- THE PROBLEM
The full set of entries below is to be returned unchanged.

- SUPPLIED MATERIAL

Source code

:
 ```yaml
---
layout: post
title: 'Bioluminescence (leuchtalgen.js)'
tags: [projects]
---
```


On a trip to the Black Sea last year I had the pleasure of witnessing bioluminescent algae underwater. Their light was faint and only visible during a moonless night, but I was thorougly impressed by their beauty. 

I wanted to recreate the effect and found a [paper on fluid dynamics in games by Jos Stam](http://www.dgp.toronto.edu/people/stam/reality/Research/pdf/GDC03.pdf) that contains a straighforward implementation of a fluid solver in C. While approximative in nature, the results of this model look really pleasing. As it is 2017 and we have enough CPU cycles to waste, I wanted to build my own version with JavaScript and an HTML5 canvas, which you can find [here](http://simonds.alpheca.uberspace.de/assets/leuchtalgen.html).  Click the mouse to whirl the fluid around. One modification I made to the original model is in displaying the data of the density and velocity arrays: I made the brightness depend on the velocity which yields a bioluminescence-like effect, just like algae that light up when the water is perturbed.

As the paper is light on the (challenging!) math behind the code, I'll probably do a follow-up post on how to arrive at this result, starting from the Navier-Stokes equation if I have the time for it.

- TASK OUTPUT
Source code

:
 ```yaml
---
layout: post
title: 'Bioluminescence (leuchtalgen.js)'
tags: [projects]
---
```


On a trip to the Black Sea last year I had the pleasure of witnessing bioluminescent algae underwater. Their light was faint and only visible during a moonless night, but I was thorougly impressed by their beauty. 

I wanted to recreate the effect and found a [paper on fluid dynamics in games by Jos Stam](http://www.dgp.toronto.edu/people/stam/reality/Research/pdf/GDC03.pdf) that contains a straighforward implementation of a fluid solver in C. While approximative in nature, the results of this model look really pleasing. As it is 2017 and we have enough CPU cycles to waste, I wanted to build my own version with JavaScript and an HTML5 canvas, which you can find [here](http://simonds.alpheca.uberspace.de/assets/leuchtalgen.html).  Click the mouse to whirl the fluid around. One modification I made to the original model is in displaying the data of the density and velocity arrays: I made the brightness depend on the velocity which yields a bioluminescence-like effect, just like algae that light up when the water is perturbed.

As the paper is light on the (challenging!) math behind the code, I'll probably do a follow-up post on how to arrive at this result, starting from the Navier-Stokes equation if I have the time for it.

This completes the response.